After a detour for wildflowers and Passover, I'm back to glass...

Glass for my Mondrian plate
The glass we having been using in my fusing classes comes from a company called Bullseye, based in Portland, Oregon.  They are not the only makers of glass that can be used for fusing - but it is one of their specialties.

Not surprisingly - you can't fuse just any old glass - and even when it is made for firing and fusing, it's not all compatible.  Even glass from the same company isn't always a match - so it's important to understand some of the science behind the glass.

All fusible glass has a coefficient of expansion (COE) - which refers to the rate the glass expands (and contracts) when it is heated (or cooled).  The two most common types of glass are COE 90 and COE 96. You can't mix them - so you work with one or the other.
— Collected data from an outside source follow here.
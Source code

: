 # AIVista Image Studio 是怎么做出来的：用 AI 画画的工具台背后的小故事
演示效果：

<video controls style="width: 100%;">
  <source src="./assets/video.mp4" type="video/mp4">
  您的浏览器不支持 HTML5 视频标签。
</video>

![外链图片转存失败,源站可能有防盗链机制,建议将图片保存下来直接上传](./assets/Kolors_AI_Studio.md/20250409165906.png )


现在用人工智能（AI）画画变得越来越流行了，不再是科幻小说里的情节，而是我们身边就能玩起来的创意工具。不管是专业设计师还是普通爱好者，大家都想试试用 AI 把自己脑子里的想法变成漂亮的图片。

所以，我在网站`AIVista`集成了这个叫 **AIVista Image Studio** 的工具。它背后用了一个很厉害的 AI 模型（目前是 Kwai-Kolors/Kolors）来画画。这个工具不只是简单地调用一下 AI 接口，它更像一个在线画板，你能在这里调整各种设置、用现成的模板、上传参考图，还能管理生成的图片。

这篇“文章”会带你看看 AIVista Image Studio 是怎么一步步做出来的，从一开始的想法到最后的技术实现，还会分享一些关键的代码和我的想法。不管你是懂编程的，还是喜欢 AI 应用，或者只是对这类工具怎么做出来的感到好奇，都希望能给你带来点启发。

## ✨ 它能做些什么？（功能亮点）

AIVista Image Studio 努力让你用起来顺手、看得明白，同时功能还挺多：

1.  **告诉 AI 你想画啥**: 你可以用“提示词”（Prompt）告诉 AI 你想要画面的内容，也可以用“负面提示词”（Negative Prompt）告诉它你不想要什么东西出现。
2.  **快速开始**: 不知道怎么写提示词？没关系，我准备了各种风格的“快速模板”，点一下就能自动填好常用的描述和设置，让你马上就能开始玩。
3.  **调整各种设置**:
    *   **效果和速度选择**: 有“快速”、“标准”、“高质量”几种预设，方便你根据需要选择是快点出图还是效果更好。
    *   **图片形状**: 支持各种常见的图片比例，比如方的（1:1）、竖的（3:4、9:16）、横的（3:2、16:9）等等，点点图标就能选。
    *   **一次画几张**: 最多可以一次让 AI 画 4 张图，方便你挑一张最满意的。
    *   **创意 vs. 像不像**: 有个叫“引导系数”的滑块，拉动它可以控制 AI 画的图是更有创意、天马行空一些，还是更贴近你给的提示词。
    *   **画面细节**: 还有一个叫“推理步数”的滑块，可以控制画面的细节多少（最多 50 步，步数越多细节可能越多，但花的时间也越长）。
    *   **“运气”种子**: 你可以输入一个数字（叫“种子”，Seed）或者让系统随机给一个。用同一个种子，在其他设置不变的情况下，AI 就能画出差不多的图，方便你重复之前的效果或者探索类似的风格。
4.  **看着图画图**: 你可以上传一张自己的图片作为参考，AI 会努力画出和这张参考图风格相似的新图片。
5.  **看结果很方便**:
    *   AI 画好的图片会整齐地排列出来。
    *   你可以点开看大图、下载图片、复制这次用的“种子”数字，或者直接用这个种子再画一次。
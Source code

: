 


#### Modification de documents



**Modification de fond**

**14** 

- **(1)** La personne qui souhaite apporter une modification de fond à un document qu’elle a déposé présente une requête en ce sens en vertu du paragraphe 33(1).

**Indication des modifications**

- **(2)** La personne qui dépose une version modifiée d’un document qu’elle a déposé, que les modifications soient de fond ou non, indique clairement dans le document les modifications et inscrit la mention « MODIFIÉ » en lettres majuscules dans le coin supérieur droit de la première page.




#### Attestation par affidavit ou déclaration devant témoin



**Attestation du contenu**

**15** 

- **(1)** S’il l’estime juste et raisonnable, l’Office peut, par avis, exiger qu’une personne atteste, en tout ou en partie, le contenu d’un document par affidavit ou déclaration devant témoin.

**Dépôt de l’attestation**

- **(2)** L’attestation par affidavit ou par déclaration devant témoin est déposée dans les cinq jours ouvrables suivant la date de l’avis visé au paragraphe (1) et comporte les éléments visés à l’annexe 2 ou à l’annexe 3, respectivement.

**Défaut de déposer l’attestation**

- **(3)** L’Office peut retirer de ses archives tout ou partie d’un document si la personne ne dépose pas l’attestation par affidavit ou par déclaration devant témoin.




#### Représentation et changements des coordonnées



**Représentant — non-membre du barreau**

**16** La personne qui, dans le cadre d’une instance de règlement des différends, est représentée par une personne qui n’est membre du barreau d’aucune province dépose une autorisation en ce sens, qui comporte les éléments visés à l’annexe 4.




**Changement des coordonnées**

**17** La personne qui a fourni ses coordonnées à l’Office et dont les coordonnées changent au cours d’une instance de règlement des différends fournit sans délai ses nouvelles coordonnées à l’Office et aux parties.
We have been working with COE 90.  I have some COE 96 shards that the Salado Glassworks folks gave me - but I'm saving them for another time.

In order for glass to be successfully fused (in a kiln) there is a very specific schedule for heating and cooling the pieces so that they will bond without breaking.  Heating or cooling too quickly can stress the glass, and ruin all the hard work that went into creating a piece...and the bigger the finished piece, the more careful you have to be with the timing.

Photo credit: Bullseye
COE isn't the only thing you have to think about when pairing glass pieces for fusing...because what you see when you look at a sheet of glass isn't always what you get.

Photo credit: Bullseye
Just as many stones get their colors from chemical compounds, so does a lot of colored glass.  For example both turquoise and chrysocolla get their distinctive blue shades from copper.  Well, lots of blue-green glass does, too.

Pink and purple glass get much of their color from lead, and reds, yellows, oranges and some greens contain sulfur or selenium.

So, it's really important to check to see if the sheets of glass you are using are reactive - because if they are, and you aren't careful - you are likely to end up with something very different that what you planned.

For some glass, heat has no impact on the color - what you see when you pull it off the shelf is what you will get when it comes out of the kiln. Other pieces - called strikers - will change color, and the hue and depth of the change will vary based on how much heat is applied.

Some of my classmates are very spontaneous - mixing and matching, experimenting and taking their chances - which is great, but it's not me. I've been spending a fair amount of time before each class looking at the Bullseye catalog and making a plan for each piece. This should not come as surprise to anyone who knows me - or has been reading the blog for a while. I am a planner to my core.